▶ ABOUT THIS TASK: Print out the records that follow, exactly and completely.

RECORDS FOR THIS EXERCISE START

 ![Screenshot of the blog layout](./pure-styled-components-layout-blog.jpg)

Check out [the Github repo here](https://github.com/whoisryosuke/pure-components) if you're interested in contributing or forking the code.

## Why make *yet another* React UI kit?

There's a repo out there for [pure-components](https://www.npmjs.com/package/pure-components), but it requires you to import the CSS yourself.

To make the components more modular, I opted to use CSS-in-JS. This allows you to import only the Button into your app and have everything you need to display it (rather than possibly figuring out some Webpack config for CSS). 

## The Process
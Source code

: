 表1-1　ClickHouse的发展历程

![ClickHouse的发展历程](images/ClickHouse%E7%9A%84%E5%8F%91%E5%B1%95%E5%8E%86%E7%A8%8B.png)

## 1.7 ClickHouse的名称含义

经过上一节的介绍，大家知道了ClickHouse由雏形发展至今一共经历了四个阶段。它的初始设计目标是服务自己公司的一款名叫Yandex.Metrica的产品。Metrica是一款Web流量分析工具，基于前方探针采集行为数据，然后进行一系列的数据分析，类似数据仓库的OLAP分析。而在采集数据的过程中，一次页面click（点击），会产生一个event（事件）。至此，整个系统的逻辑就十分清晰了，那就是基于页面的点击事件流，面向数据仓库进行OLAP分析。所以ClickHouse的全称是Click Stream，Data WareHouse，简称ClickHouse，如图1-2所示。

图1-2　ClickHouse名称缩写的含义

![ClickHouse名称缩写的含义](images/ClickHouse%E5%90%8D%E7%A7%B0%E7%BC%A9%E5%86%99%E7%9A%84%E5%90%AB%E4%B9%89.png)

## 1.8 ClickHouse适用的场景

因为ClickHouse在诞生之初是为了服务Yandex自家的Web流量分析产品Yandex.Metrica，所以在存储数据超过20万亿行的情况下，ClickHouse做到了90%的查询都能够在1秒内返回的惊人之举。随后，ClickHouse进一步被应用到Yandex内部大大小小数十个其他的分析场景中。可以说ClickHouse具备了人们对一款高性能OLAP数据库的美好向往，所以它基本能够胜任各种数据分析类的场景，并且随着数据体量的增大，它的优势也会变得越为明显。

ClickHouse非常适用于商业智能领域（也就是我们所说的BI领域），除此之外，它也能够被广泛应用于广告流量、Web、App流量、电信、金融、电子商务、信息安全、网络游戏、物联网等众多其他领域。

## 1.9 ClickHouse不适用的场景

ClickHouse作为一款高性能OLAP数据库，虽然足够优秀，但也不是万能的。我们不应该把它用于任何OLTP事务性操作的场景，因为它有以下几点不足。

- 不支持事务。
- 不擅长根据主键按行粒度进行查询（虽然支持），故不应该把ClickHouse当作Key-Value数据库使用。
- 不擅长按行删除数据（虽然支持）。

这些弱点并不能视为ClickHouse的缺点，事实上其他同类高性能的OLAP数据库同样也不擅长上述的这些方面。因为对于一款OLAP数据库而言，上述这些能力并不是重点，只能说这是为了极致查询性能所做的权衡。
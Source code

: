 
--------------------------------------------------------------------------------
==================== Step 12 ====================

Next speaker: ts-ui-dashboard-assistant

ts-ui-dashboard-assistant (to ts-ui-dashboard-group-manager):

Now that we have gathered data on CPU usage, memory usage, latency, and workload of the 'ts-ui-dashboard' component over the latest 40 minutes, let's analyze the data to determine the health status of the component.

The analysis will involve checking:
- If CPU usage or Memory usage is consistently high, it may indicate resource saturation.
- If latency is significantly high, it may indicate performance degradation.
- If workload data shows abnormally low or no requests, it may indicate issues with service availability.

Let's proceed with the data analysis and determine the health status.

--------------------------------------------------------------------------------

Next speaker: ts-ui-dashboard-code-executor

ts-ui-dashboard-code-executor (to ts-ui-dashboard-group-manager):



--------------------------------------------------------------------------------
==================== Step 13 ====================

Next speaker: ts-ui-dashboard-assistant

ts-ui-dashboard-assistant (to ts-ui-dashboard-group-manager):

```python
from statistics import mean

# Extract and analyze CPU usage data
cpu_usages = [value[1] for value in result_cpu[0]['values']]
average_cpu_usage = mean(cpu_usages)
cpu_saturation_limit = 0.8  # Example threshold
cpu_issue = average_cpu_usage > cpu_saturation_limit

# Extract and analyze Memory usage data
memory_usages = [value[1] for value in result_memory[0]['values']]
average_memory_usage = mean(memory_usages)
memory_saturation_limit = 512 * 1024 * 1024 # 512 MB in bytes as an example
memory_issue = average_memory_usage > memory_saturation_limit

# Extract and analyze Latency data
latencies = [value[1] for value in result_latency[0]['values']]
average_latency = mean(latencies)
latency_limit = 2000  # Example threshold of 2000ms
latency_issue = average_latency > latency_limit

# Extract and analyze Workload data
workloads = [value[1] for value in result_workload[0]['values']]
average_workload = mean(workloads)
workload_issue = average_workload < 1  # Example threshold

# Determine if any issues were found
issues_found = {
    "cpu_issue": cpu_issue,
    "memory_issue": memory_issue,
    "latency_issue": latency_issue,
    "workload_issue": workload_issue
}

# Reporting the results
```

RECORDS FOR THIS EXERCISE END

▶ EXPECTED ANSWER:
 ![Screenshot of the blog layout](./pure-styled-components-layout-blog.jpg)

Check out [the Github repo here](https://github.com/whoisryosuke/pure-components) if you're interested in contributing or forking the code.

## Why make *yet another* React UI kit?

There's a repo out there for [pure-components](https://www.npmjs.com/package/pure-components), but it requires you to import the CSS yourself.

To make the components more modular, I opted to use CSS-in-JS. This allows you to import only the Button into your app and have everything you need to display it (rather than possibly figuring out some Webpack config for CSS). 

## The Process
Source code

: 表1-1　ClickHouse的发展历程

![ClickHouse的发展历程](images/ClickHouse%E7%9A%84%E5%8F%91%E5%B1%95%E5%8E%86%E7%A8%8B.png)

## 1.7 ClickHouse的名称含义

经过上一节的介绍，大家知道了ClickHouse由雏形发展至今一共经历了四个阶段。它的初始设计目标是服务自己公司的一款名叫Yandex.Metrica的产品。Metrica是一款Web流量分析工具，基于前方探针采集行为数据，然后进行一系列的数据分析，类似数据仓库的OLAP分析。而在采集数据的过程中，一次页面click（点击），会产生一个event（事件）。至此，整个系统的逻辑就十分清晰了，那就是基于页面的点击事件流，面向数据仓库进行OLAP分析。所以ClickHouse的全称是Click Stream，Data WareHouse，简称ClickHouse，如图1-2所示。

图1-2　ClickHouse名称缩写的含义

![ClickHouse名称缩写的含义](images/ClickHouse%E5%90%8D%E7%A7%B0%E7%BC%A9%E5%86%99%E7%9A%84%E5%90%AB%E4%B9%89.png)

## 1.8 ClickHouse适用的场景

因为ClickHouse在诞生之初是为了服务Yandex自家的Web流量分析产品Yandex.Metrica，所以在存储数据超过20万亿行的情况下，ClickHouse做到了90%的查询都能够在1秒内返回的惊人之举。随后，ClickHouse进一步被应用到Yandex内部大大小小数十个其他的分析场景中。可以说ClickHouse具备了人们对一款高性能OLAP数据库的美好向往，所以它基本能够胜任各种数据分析类的场景，并且随着数据体量的增大，它的优势也会变得越为明显。

ClickHouse非常适用于商业智能领域（也就是我们所说的BI领域），除此之外，它也能够被广泛应用于广告流量、Web、App流量、电信、金融、电子商务、信息安全、网络游戏、物联网等众多其他领域。

## 1.9 ClickHouse不适用的场景

ClickHouse作为一款高性能OLAP数据库，虽然足够优秀，但也不是万能的。我们不应该把它用于任何OLTP事务性操作的场景，因为它有以下几点不足。

- 不支持事务。
- 不擅长根据主键按行粒度进行查询（虽然支持），故不应该把ClickHouse当作Key-Value数据库使用。
- 不擅长按行删除数据（虽然支持）。

这些弱点并不能视为ClickHouse的缺点，事实上其他同类高性能的OLAP数据库同样也不擅长上述的这些方面。因为对于一款OLAP数据库而言，上述这些能力并不是重点，只能说这是为了极致查询性能所做的权衡。
Source code

: 
--------------------------------------------------------------------------------
==================== Step 12 ====================

Next speaker: ts-ui-dashboard-assistant

ts-ui-dashboard-assistant (to ts-ui-dashboard-group-manager):

Now that we have gathered data on CPU usage, memory usage, latency, and workload of the 'ts-ui-dashboard' component over the latest 40 minutes, let's analyze the data to determine the health status of the component.

The analysis will involve checking:
- If CPU usage or Memory usage is consistently high, it may indicate resource saturation.
- If latency is significantly high, it may indicate performance degradation.
- If workload data shows abnormally low or no requests, it may indicate issues with service availability.

Let's proceed with the data analysis and determine the health status.

--------------------------------------------------------------------------------

Next speaker: ts-ui-dashboard-code-executor

ts-ui-dashboard-code-executor (to ts-ui-dashboard-group-manager):



--------------------------------------------------------------------------------
==================== Step 13 ====================

Next speaker: ts-ui-dashboard-assistant

ts-ui-dashboard-assistant (to ts-ui-dashboard-group-manager):

```python
from statistics import mean

# Extract and analyze CPU usage data
cpu_usages = [value[1] for value in result_cpu[0]['values']]
average_cpu_usage = mean(cpu_usages)
cpu_saturation_limit = 0.8  # Example threshold
cpu_issue = average_cpu_usage > cpu_saturation_limit

# Extract and analyze Memory usage data
memory_usages = [value[1] for value in result_memory[0]['values']]
average_memory_usage = mean(memory_usages)
memory_saturation_limit = 512 * 1024 * 1024 # 512 MB in bytes as an example
memory_issue = average_memory_usage > memory_saturation_limit

# Extract and analyze Latency data
latencies = [value[1] for value in result_latency[0]['values']]
average_latency = mean(latencies)
latency_limit = 2000  # Example threshold of 2000ms
latency_issue = average_latency > latency_limit

# Extract and analyze Workload data
workloads = [value[1] for value in result_workload[0]['values']]
average_workload = mean(workloads)
workload_issue = average_workload < 1  # Example threshold

# Determine if any issues were found
issues_found = {
    "cpu_issue": cpu_issue,
    "memory_issue": memory_issue,
    "latency_issue": latency_issue,
    "workload_issue": workload_issue
}

# Reporting the results
```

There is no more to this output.